Jumat, 09 Desember 2022 18:00 WIB
Penulis:Egi Caniago
Editor:Egi Caniago
Pemerintah akhirnya memutuskan untuk mengambil kebijakan impor beras. Hal ini dilatarbelakangi oleh ketidakcukupan stok beras yang ada di dalam negeri. Bukan cuma itu, beberapa kementerian dan lembaga tak satu suara terkait data beras ini.
Kementerian Pertanian (Kementan) meyakini bahwa hasil produksi beras di dalam negeri masih sangat mencukupi kebutuhan domestik atau dalam kondisi surplus.
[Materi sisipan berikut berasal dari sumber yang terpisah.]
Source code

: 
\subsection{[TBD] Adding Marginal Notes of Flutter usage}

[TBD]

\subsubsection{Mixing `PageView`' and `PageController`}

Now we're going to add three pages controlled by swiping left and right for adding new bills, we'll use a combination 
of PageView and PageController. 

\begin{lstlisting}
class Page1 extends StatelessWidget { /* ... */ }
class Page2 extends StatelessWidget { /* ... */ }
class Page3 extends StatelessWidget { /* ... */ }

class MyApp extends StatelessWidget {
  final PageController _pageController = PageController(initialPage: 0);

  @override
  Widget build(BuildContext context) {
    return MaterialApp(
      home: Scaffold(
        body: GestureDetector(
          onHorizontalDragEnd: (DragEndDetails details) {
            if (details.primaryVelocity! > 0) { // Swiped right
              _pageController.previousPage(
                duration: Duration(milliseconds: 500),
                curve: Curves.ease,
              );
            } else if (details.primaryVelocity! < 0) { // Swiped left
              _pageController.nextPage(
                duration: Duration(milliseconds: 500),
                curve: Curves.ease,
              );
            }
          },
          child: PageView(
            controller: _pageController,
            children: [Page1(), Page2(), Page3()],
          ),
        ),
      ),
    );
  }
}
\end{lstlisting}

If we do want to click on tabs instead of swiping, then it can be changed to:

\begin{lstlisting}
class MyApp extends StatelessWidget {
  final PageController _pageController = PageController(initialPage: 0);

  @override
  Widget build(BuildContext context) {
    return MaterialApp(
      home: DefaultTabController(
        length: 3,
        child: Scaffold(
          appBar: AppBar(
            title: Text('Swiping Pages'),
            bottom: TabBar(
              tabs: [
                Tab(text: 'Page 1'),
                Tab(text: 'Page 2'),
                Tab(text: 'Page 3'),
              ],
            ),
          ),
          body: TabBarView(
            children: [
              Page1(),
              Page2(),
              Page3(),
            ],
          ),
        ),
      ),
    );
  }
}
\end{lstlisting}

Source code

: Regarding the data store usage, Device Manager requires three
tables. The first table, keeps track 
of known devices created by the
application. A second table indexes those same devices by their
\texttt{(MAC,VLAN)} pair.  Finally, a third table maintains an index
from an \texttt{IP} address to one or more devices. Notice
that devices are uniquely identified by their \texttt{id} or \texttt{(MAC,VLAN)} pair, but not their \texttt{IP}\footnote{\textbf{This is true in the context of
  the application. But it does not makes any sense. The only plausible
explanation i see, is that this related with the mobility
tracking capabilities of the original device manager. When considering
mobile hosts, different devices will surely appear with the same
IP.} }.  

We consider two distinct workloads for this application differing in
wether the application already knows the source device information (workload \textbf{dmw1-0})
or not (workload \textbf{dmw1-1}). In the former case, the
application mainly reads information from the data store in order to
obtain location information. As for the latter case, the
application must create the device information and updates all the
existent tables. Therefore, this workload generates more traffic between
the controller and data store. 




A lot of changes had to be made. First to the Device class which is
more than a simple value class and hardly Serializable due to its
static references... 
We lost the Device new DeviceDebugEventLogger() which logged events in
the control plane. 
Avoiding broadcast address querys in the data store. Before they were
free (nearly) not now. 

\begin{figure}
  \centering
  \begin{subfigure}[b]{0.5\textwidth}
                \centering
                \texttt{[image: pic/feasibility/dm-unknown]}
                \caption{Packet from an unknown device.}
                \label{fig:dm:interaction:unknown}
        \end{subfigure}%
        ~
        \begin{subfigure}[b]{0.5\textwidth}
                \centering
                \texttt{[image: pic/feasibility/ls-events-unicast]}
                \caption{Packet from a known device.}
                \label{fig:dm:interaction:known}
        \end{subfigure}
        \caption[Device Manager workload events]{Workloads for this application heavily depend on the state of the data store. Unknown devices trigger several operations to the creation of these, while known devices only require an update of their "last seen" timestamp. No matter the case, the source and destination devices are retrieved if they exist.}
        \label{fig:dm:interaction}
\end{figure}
Namun, di sisi lain Perum Bulog juga yakin jika data Kementan tak sesuai fakta di lapangan. Kepala Bulog Budi Waseso menyebut timnya hanya menemukan 20 juta ton beras bukan 100.000 ton seperti klaim Kementan.
"Sebenarnya saya maunya terima beras, bukan terima data. Saya cek di lapangan enggak ada," kata Buwas, Jumat, 9 Desember 2022.
Sebelumnya, dalam rapat dengar pada 16 November 2022, Direktur Serealia Ditjen Tanaman Pangan Kementan Moh Ismail Wahab memperkirakan produksi periode Oktober hingga Desember 2022 mencapai 10,24 juta ton gabah kering giling (GKG) atau dapat menjadi beras sebanyak 5 sampai 6 juta ton.
Artinya, pada 2022 diperkirakan beras mengalami surplus mencapai 1,8 juta ton. Namun surplusnya harga beras tak ditunjang dengan murahnya harga. Justru harga beras dan gabah terpantau naik. Hal ini diungkapkan Kepala Badan Pangan Nasional Arief Prasetyo Adi, yang mencatat harga gabah kering panen atau GKP naik sebesar 15,7% dan harga beras medium naik 4,26%.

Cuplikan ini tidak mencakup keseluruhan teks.